┌──
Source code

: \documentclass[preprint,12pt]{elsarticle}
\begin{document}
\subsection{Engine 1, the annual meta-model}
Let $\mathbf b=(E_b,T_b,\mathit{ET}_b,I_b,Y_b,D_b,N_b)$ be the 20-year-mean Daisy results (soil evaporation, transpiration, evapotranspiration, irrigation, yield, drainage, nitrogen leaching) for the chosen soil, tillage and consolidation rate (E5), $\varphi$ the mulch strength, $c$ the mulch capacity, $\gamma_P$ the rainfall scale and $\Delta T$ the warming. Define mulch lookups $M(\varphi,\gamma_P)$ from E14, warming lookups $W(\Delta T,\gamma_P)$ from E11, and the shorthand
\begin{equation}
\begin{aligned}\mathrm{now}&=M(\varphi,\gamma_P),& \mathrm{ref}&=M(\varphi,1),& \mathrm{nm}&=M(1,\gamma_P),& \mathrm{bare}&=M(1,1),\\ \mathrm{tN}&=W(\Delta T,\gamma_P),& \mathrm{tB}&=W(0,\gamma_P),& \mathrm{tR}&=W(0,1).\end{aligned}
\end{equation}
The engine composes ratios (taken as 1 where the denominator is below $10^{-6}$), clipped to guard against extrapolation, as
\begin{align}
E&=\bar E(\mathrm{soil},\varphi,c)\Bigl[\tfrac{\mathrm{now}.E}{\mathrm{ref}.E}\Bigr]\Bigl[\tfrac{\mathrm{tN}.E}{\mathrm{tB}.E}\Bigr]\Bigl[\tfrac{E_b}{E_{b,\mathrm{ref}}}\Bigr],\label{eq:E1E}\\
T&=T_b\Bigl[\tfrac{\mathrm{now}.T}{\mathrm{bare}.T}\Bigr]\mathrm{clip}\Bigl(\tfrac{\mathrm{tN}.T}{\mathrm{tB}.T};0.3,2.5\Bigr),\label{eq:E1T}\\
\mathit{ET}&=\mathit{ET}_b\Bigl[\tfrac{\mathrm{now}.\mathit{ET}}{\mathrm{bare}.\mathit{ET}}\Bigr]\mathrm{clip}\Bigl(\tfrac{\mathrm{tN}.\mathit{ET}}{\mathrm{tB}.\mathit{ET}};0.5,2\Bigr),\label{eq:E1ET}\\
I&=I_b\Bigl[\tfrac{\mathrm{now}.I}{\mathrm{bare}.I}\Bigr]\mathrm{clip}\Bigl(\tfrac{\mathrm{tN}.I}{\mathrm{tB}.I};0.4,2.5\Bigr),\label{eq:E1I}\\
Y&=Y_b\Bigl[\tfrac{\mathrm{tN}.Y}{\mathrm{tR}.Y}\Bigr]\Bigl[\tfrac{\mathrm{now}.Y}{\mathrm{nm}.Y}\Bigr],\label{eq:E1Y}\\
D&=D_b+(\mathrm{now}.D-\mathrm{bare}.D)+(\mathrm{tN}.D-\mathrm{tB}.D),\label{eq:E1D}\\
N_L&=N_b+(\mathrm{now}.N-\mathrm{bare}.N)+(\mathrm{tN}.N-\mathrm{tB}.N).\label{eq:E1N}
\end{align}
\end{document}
└──
### YOUR OBJECTIVE
Among the lines above, count those that include the word "begin". Give only the result.

### ANSWER TO THIS PROBLEM
4